Segment Start: Information given

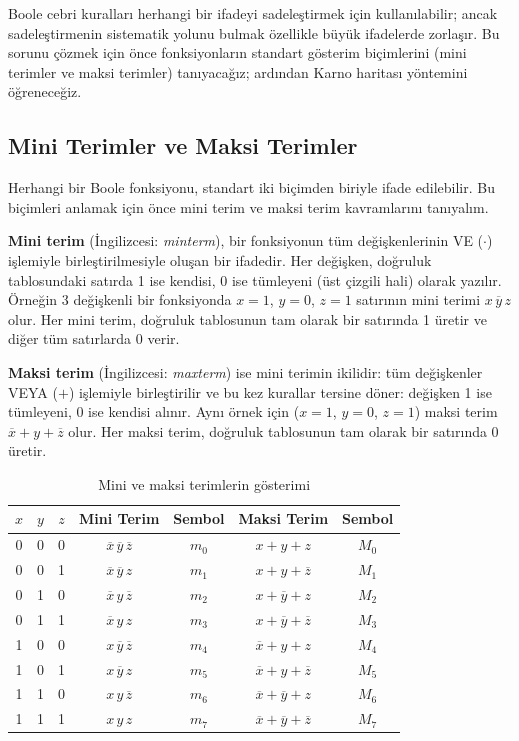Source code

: Boole cebri kuralları herhangi bir ifadeyi sadeleştirmek için kullanılabilir; ancak sadeleştirmenin sistematik yolunu bulmak özellikle büyük ifadelerde zorlaşır. Bu sorunu çözmek için önce fonksiyonların standart gösterim biçimlerini (mini terimler ve maksi terimler) tanıyacağız; ardından Karno haritası yöntemini öğreneceğiz.

\subsection{Mini Terimler ve Maksi Terimler}

Herhangi bir Boole fonksiyonu, standart iki biçimden biriyle ifade edilebilir. Bu biçimleri anlamak için önce mini terim ve maksi terim kavramlarını tanıyalım.

\textbf{Mini terim} (İngilizcesi: \textit{minterm}), bir fonksiyonun tüm değişkenlerinin VE ($\cdot$) işlemiyle birleştirilmesiyle oluşan bir ifadedir. Her değişken, doğruluk tablosundaki satırda 1 ise kendisi, 0 ise tümleyeni (üst çizgili hali) olarak yazılır. Örneğin 3 değişkenli bir fonksiyonda $x=1$, $y=0$, $z=1$ satırının mini terimi $x\,\overline{y}\,z$ olur. Her mini terim, doğruluk tablosunun tam olarak bir satırında 1 üretir ve diğer tüm satırlarda 0 verir.

\textbf{Maksi terim} (İngilizcesi: \textit{maxterm}) ise mini terimin ikilidir: tüm değişkenler VEYA ($+$) işlemiyle birleştirilir ve bu kez kurallar tersine döner: değişken 1 ise tümleyeni, 0 ise kendisi alınır. Aynı örnek için ($x=1$, $y=0$, $z=1$) maksi terim $\overline{x}+y+\overline{z}$ olur. Her maksi terim, doğruluk tablosunun tam olarak bir satırında 0 üretir.

\begin{table}[H]
\centering
\caption{Mini ve maksi terimlerin gösterimi}
\label{tab:B.4}
\begin{tabular}{ccc|cc|cc}
\toprule
$x$ & $y$ & $z$ & \textbf{Mini Terim} & \textbf{Sembol} & \textbf{Maksi Terim} & \textbf{Sembol} \\
\midrule
0 & 0 & 0 & $\overline{x}\,\overline{y}\,\overline{z}$ & $m_0$ & $x+y+z$ & $M_0$ \\
0 & 0 & 1 & $\overline{x}\,\overline{y}\,z$ & $m_1$ & $x+y+\overline{z}$ & $M_1$ \\
0 & 1 & 0 & $\overline{x}\,y\,\overline{z}$ & $m_2$ & $x+\overline{y}+z$ & $M_2$ \\
0 & 1 & 1 & $\overline{x}\,y\,z$ & $m_3$ & $x+\overline{y}+\overline{z}$ & $M_3$ \\
1 & 0 & 0 & $x\,\overline{y}\,\overline{z}$ & $m_4$ & $\overline{x}+y+z$ & $M_4$ \\
1 & 0 & 1 & $x\,\overline{y}\,z$ & $m_5$ & $\overline{x}+y+\overline{z}$ & $M_5$ \\
1 & 1 & 0 & $x\,y\,\overline{z}$ & $m_6$ & $\overline{x}+\overline{y}+z$ & $M_6$ \\
1 & 1 & 1 & $x\,y\,z$ & $m_7$ & $\overline{x}+\overline{y}+\overline{z}$ & $M_7$ \\
\bottomrule
\end{tabular}
\end{table}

Segment End: Information given

→ **Work order**
Leave out the pictures and give the rest of the material again, unaltered.

→ **Task answer**
Source code

: Boole cebri kuralları herhangi bir ifadeyi sadeleştirmek için kullanılabilir; ancak sadeleştirmenin sistematik yolunu bulmak özellikle büyük ifadelerde zorlaşır. Bu sorunu çözmek için önce fonksiyonların standart gösterim biçimlerini (mini terimler ve maksi terimler) tanıyacağız; ardından Karno haritası yöntemini öğreneceğiz.

\subsection{Mini Terimler ve Maksi Terimler}

Herhangi bir Boole fonksiyonu, standart iki biçimden biriyle ifade edilebilir. Bu biçimleri anlamak için önce mini terim ve maksi terim kavramlarını tanıyalım.

\textbf{Mini terim} (İngilizcesi: \textit{minterm}), bir fonksiyonun tüm değişkenlerinin VE ($\cdot$) işlemiyle birleştirilmesiyle oluşan bir ifadedir. Her değişken, doğruluk tablosundaki satırda 1 ise kendisi, 0 ise tümleyeni (üst çizgili hali) olarak yazılır. Örneğin 3 değişkenli bir fonksiyonda $x=1$, $y=0$, $z=1$ satırının mini terimi $x\,\overline{y}\,z$ olur. Her mini terim, doğruluk tablosunun tam olarak bir satırında 1 üretir ve diğer tüm satırlarda 0 verir.

\textbf{Maksi terim} (İngilizcesi: \textit{maxterm}) ise mini terimin ikilidir: tüm değişkenler VEYA ($+$) işlemiyle birleştirilir ve bu kez kurallar tersine döner: değişken 1 ise tümleyeni, 0 ise kendisi alınır. Aynı örnek için ($x=1$, $y=0$, $z=1$) maksi terim $\overline{x}+y+\overline{z}$ olur. Her maksi terim, doğruluk tablosunun tam olarak bir satırında 0 üretir.

\begin{table}[H]
\centering
\caption{Mini ve maksi terimlerin gösterimi}
\label{tab:B.4}
\begin{tabular}{ccc|cc|cc}
\toprule
$x$ & $y$ & $z$ & \textbf{Mini Terim} & \textbf{Sembol} & \textbf{Maksi Terim} & \textbf{Sembol} \\
\midrule
0 & 0 & 0 & $\overline{x}\,\overline{y}\,\overline{z}$ & $m_0$ & $x+y+z$ & $M_0$ \\
0 & 0 & 1 & $\overline{x}\,\overline{y}\,z$ & $m_1$ & $x+y+\overline{z}$ & $M_1$ \\
0 & 1 & 0 & $\overline{x}\,y\,\overline{z}$ & $m_2$ & $x+\overline{y}+z$ & $M_2$ \\
0 & 1 & 1 & $\overline{x}\,y\,z$ & $m_3$ & $x+\overline{y}+\overline{z}$ & $M_3$ \\
1 & 0 & 0 & $x\,\overline{y}\,\overline{z}$ & $m_4$ & $\overline{x}+y+z$ & $M_4$ \\
1 & 0 & 1 & $x\,\overline{y}\,z$ & $m_5$ & $\overline{x}+y+\overline{z}$ & $M_5$ \\
1 & 1 & 0 & $x\,y\,\overline{z}$ & $m_6$ & $\overline{x}+\overline{y}+z$ & $M_6$ \\
1 & 1 & 1 & $x\,y\,z$ & $m_7$ & $\overline{x}+\overline{y}+\overline{z}$ & $M_7$ \\
\bottomrule
\end{tabular}
\end{table}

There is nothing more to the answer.